Data entries:
------------------------------------------------------------------------

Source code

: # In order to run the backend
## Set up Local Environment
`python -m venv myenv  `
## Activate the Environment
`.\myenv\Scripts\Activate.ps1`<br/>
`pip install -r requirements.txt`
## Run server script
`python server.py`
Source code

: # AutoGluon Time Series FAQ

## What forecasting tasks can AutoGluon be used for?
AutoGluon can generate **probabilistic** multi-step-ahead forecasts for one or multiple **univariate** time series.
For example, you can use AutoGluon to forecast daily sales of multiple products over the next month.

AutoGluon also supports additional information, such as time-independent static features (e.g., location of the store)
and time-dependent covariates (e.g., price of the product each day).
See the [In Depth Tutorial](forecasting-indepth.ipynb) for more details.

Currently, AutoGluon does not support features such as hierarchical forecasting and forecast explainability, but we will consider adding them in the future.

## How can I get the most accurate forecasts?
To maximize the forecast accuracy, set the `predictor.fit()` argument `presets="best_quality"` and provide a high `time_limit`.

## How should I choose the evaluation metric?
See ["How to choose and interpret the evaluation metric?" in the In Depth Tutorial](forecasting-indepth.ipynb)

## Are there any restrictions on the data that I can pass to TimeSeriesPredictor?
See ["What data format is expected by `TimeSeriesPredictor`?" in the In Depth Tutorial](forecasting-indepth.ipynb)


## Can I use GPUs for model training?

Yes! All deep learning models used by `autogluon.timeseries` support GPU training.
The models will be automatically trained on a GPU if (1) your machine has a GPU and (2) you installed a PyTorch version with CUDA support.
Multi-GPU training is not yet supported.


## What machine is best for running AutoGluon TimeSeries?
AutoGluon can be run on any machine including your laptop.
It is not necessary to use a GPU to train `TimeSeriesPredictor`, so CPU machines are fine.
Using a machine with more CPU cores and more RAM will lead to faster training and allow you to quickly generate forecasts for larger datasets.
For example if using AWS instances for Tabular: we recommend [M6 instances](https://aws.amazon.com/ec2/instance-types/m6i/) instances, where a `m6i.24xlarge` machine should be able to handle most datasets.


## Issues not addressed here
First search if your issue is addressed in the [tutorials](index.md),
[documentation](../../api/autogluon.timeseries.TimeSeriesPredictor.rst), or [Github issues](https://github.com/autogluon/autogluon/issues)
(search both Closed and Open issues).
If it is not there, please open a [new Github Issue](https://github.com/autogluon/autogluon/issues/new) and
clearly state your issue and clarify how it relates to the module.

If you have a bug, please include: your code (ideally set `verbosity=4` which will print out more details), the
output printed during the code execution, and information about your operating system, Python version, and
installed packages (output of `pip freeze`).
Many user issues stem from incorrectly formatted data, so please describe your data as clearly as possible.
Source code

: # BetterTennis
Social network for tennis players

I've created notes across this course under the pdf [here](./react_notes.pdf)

------------------------------------------------------------------------

■ **Description of the task**: Starting from the first line of the records above, retype each line exactly up to and including the one that contains "AutoGluon can generate", and nothing more.

■ **Response below**:
Source code

: # In order to run the backend
## Set up Local Environment
`python -m venv myenv  `
## Activate the Environment
`.\myenv\Scripts\Activate.ps1`<br/>
`pip install -r requirements.txt`
## Run server script
`python server.py`
Source code

: # AutoGluon Time Series FAQ

## What forecasting tasks can AutoGluon be used for?
AutoGluon can generate **probabilistic** multi-step-ahead forecasts for one or multiple **univariate** time series.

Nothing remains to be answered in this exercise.